» **Data extracts**
════════

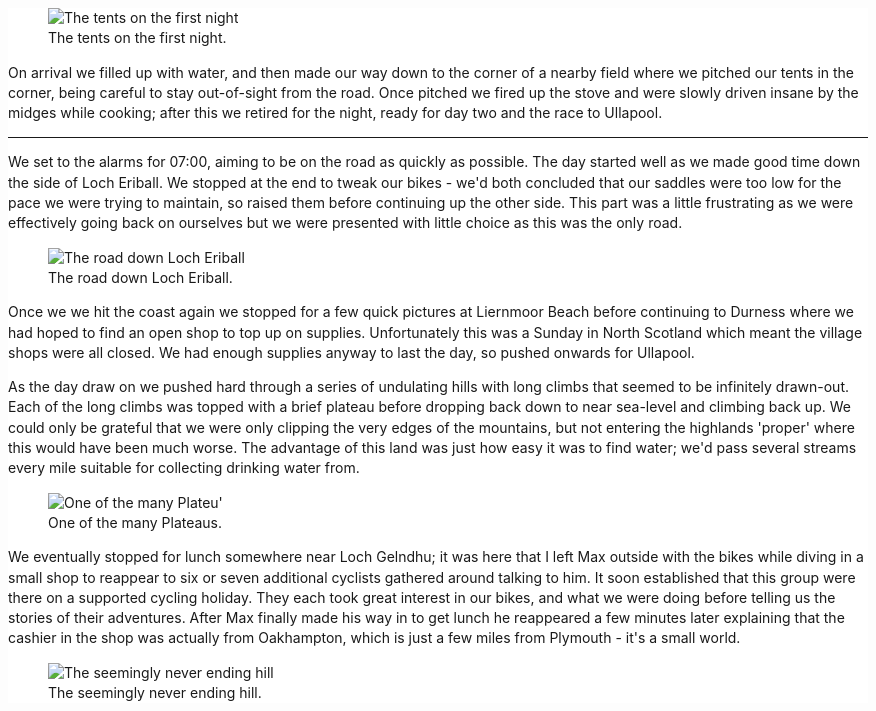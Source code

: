 <figure>
    <img data-src="/assets/adventures_photography/2014-11-02-JOGLE/DSC_0558.JPG" alt="The tents on the first night" />
    <figcaption>The tents on the first night. </figcaption>
</figure>

On arrival we filled up with water, and then made our way down to the corner of a nearby field where we pitched our tents in the corner, being careful to stay out-of-sight from the road. Once pitched we fired up the stove and were slowly driven insane by the midges while cooking; after this we retired for the night, ready for day two and the race to Ullapool.

---

We set to the alarms for 07:00, aiming to be on the road as quickly as possible. The day started well as we made good time down the side of Loch Eriball. We stopped at the end to tweak our bikes - we'd both concluded that our saddles were too low for the pace we were trying to maintain, so raised them before continuing up the other side. This part was a little frustrating as we were effectively going back on ourselves but we were presented with little choice as this was the only road.

<figure>
    <img data-src="/assets/adventures_photography/2014-11-02-JOGLE/DSC_0571.JPG" alt="The road down Loch Eriball" />
    <figcaption>The road down Loch Eriball. </figcaption>
</figure>

Once we we hit the coast again we stopped for a few quick pictures at Liernmoor Beach before continuing to Durness where we had hoped to find an open shop to top up on supplies. Unfortunately this was a Sunday in North Scotland which meant the village shops were all closed. We had enough supplies anyway to last the day, so pushed onwards for Ullapool.

As the day draw on we pushed hard through a series of undulating hills with long climbs that seemed to be infinitely drawn-out. Each of the long climbs was topped with a brief plateau before dropping back down to near sea-level and climbing back up. We could only be grateful that we were only clipping the very edges of the mountains, but not entering the highlands 'proper' where this would have been much worse. The advantage of this land was just how easy it was to find water; we'd pass several streams every mile suitable for collecting drinking water from.

<figure>
    <img data-src="/assets/adventures_photography/2014-11-02-JOGLE/DSC_0588.JPG" alt="One of the many Plateu'" />
    <figcaption>One of the many Plateaus. </figcaption>
</figure>

We eventually stopped for lunch somewhere near Loch Gelndhu; it was here that I left Max outside with the bikes while diving in a small shop to reappear to six or seven additional cyclists gathered around talking to him. It soon established that this group were there on a supported cycling holiday. They each took great interest in our bikes, and what we were doing before telling us the stories of their adventures. After Max finally made his way in to get lunch he reappeared a few minutes later explaining that the cashier in the shop was actually from Oakhampton, which is just a few miles from Plymouth - it's a small world.

<figure>
    <img data-src="/assets/adventures_photography/2014-11-02-JOGLE/DSC_0599.JPG" alt="The seemingly never ending hill" />
    <figcaption>The seemingly never ending hill. </figcaption>
</figure>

════════

» **What is expected**
Retype the listing exactly. Pictures do not belong in the copy.

» **Answer area**
Source code

: <figure>
    <img data-src="/assets/adventures_photography/2014-11-02-JOGLE/DSC_0558.JPG" alt="The tents on the first night" />
    <figcaption>The tents on the first night. </figcaption>
</figure>

On arrival we filled up with water, and then made our way down to the corner of a nearby field where we pitched our tents in the corner, being careful to stay out-of-sight from the road. Once pitched we fired up the stove and were slowly driven insane by the midges while cooking; after this we retired for the night, ready for day two and the race to Ullapool.

---

We set to the alarms for 07:00, aiming to be on the road as quickly as possible. The day started well as we made good time down the side of Loch Eriball. We stopped at the end to tweak our bikes - we'd both concluded that our saddles were too low for the pace we were trying to maintain, so raised them before continuing up the other side. This part was a little frustrating as we were effectively going back on ourselves but we were presented with little choice as this was the only road.

<figure>
    <img data-src="/assets/adventures_photography/2014-11-02-JOGLE/DSC_0571.JPG" alt="The road down Loch Eriball" />
    <figcaption>The road down Loch Eriball. </figcaption>
</figure>

Once we we hit the coast again we stopped for a few quick pictures at Liernmoor Beach before continuing to Durness where we had hoped to find an open shop to top up on supplies. Unfortunately this was a Sunday in North Scotland which meant the village shops were all closed. We had enough supplies anyway to last the day, so pushed onwards for Ullapool.

As the day draw on we pushed hard through a series of undulating hills with long climbs that seemed to be infinitely drawn-out. Each of the long climbs was topped with a brief plateau before dropping back down to near sea-level and climbing back up. We could only be grateful that we were only clipping the very edges of the mountains, but not entering the highlands 'proper' where this would have been much worse. The advantage of this land was just how easy it was to find water; we'd pass several streams every mile suitable for collecting drinking water from.

<figure>
    <img data-src="/assets/adventures_photography/2014-11-02-JOGLE/DSC_0588.JPG" alt="One of the many Plateu'" />
    <figcaption>One of the many Plateaus. </figcaption>
</figure>

We eventually stopped for lunch somewhere near Loch Gelndhu; it was here that I left Max outside with the bikes while diving in a small shop to reappear to six or seven additional cyclists gathered around talking to him. It soon established that this group were there on a supported cycling holiday. They each took great interest in our bikes, and what we were doing before telling us the stories of their adventures. After Max finally made his way in to get lunch he reappeared a few minutes later explaining that the cashier in the shop was actually from Oakhampton, which is just a few miles from Plymouth - it's a small world.

<figure>
    <img data-src="/assets/adventures_photography/2014-11-02-JOGLE/DSC_0599.JPG" alt="The seemingly never ending hill" />
    <figcaption>The seemingly never ending hill. </figcaption>
</figure>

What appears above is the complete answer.